Noch während er darüber nachdachte, machte er den ersten Schritt auf das Licht zu. Was sollte ihn dort schon erwarten? Schlimmer als das Wesen konnte es nicht werden. Vorsichtig schob er sich um die Ecke und sah eine kugelförmige Höhle von einigen Metern Durchmesser vor sich. Das rote Licht stammte von einem kleinen Ball rot leuchtender Energie, das am höchsten Punkt der Höhle schwebte. Unheimliche Schatten tanzten an der Wand, aber sonst war kaum etwas zu sehen. Nur einige dunkle Schemen lagen am Boden. Erst auf den zweiten Blick erkannte er sie als menschliche Körper.
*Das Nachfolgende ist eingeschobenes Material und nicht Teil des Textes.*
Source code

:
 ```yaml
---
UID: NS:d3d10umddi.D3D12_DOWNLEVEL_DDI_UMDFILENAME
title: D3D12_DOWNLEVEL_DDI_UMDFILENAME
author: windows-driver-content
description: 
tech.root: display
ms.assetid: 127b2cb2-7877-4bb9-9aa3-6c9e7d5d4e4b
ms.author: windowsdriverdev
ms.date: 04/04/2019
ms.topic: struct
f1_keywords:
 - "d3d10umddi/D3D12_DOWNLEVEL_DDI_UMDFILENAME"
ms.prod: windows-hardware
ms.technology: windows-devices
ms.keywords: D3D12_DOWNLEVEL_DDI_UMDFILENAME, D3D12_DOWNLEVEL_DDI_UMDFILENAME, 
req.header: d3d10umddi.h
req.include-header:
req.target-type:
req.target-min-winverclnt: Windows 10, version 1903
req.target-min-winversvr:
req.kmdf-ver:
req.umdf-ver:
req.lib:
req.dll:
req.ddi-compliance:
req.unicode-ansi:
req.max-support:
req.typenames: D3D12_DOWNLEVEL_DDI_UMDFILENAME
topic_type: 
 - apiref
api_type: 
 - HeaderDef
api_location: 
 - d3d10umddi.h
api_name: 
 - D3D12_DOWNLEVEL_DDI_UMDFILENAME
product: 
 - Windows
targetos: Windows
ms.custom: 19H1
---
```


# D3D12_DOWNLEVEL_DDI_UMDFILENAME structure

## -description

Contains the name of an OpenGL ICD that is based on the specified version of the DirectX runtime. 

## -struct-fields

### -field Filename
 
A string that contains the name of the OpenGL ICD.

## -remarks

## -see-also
Tote menschliche Körper. Fehlende und seltsam deformierte Gliedmaßen, aufgeschlitzte Leiber und freiliegende Innereien trieben ihm die Übelkeit den Hals hinauf. Konnten das die Verschwundenen sein? War seine Schwester hier? Auf einmal gesellte sich der Gestank nach Tod und Verfall dazu und ließ ihn erneut würgend husten. Schleimige Fäden aus Blut und Speichel zogen sich von seinem Mund zu seinen Fingern. „Bei den Göttern“, keuchte er.
„Dein Geist ist ihm entkommen“, krächzte die Stimme eines Mannes hinter ihm.
Erschrocken fuhr er herum und starrte in rot leuchtende Augen, die ihn zwischen blonden Haarsträhnen fixierten.
Kaum einen Schritt von ihm entfernt stand der Fremde und grinste. Über seinen Schultern zeigten sich schmale Gebilde, als hätte er sich Äste auf den Rücken gebunden. Zur Tarnung?
Ferons Blick wanderte zu den Blutfäden und -tropfen, die unvermittelt begannen, durch die Luft zu schweben. Er hustete erneut und kaum hatte das Blut seinen Weg in seinen Mund gefunden, wurde es schon förmlich herausgesogen. Schnell wurde aus den Tropfen ein stetiger Strom, der von seinen Lippen, aus seinem Inneren, in die ausgestreckte Hand des blassen Mannes wanderte. Er konnte sich nicht bewegen, nicht dagegen wehren und er spürte, wie sein Geist entschwand. Panik wollte sich in ihm ausbreiten, doch er war bereits zu schwach. Noch einmal vernahm er die Stimme des Fremden.